▶ _WHAT THE EXERCISE ASKS_
What you return should match every entry, character for character.

Saved data entries:
++++++++++++++++++++

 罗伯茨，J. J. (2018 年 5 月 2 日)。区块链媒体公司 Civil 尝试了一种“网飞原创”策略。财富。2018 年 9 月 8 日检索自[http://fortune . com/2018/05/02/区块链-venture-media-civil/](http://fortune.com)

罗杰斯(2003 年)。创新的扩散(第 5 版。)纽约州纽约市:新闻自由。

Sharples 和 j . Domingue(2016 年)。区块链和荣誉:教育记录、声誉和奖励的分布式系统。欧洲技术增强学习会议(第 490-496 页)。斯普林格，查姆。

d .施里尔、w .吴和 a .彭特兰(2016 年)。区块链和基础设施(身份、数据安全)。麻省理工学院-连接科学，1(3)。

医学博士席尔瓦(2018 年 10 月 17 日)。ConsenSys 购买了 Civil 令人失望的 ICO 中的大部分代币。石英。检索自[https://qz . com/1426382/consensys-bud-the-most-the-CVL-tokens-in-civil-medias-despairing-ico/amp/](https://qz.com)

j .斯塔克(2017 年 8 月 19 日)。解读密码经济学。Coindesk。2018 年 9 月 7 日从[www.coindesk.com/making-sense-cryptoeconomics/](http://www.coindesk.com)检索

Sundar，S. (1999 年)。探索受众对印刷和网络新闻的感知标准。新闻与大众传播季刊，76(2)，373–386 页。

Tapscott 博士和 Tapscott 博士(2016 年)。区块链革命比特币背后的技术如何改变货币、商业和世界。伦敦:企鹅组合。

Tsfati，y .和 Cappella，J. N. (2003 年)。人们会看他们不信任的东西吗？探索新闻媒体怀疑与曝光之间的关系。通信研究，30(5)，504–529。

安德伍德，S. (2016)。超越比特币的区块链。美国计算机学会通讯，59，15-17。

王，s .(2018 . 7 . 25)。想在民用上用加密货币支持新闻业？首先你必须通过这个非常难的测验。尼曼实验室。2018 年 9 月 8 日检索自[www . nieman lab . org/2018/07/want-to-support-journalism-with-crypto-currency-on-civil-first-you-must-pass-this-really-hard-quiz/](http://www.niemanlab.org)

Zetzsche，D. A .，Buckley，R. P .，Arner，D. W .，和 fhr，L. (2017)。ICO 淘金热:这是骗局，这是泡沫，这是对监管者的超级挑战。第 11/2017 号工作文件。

++++++++++++++++++++

▶ _ANSWER TO THE PROBLEM_
 罗伯茨，J. J. (2018 年 5 月 2 日)。区块链媒体公司 Civil 尝试了一种“网飞原创”策略。财富。2018 年 9 月 8 日检索自[http://fortune . com/2018/05/02/区块链-venture-media-civil/](http://fortune.com)

罗杰斯(2003 年)。创新的扩散(第 5 版。)纽约州纽约市:新闻自由。

Sharples 和 j . Domingue(2016 年)。区块链和荣誉:教育记录、声誉和奖励的分布式系统。欧洲技术增强学习会议(第 490-496 页)。斯普林格，查姆。

d .施里尔、w .吴和 a .彭特兰(2016 年)。区块链和基础设施(身份、数据安全)。麻省理工学院-连接科学，1(3)。

医学博士席尔瓦(2018 年 10 月 17 日)。ConsenSys 购买了 Civil 令人失望的 ICO 中的大部分代币。石英。检索自[https://qz . com/1426382/consensys-bud-the-most-the-CVL-tokens-in-civil-medias-despairing-ico/amp/](https://qz.com)

j .斯塔克(2017 年 8 月 19 日)。解读密码经济学。Coindesk。2018 年 9 月 7 日从[www.coindesk.com/making-sense-cryptoeconomics/](http://www.coindesk.com)检索

Sundar，S. (1999 年)。探索受众对印刷和网络新闻的感知标准。新闻与大众传播季刊，76(2)，373–386 页。

Tapscott 博士和 Tapscott 博士(2016 年)。区块链革命比特币背后的技术如何改变货币、商业和世界。伦敦:企鹅组合。

Tsfati，y .和 Cappella，J. N. (2003 年)。人们会看他们不信任的东西吗？探索新闻媒体怀疑与曝光之间的关系。通信研究，30(5)，504–529。

安德伍德，S. (2016)。超越比特币的区块链。美国计算机学会通讯，59，15-17。

王，s .(2018 . 7 . 25)。想在民用上用加密货币支持新闻业？首先你必须通过这个非常难的测验。尼曼实验室。2018 年 9 月 8 日检索自[www . nieman lab . org/2018/07/want-to-support-journalism-with-crypto-currency-on-civil-first-you-must-pass-this-really-hard-quiz/](http://www.niemanlab.org)

Zetzsche，D. A .，Buckley，R. P .，Arner，D. W .，和 fhr，L. (2017)。ICO 淘金热:这是骗局，这是泡沫，这是对监管者的超级挑战。第 11/2017 号工作文件。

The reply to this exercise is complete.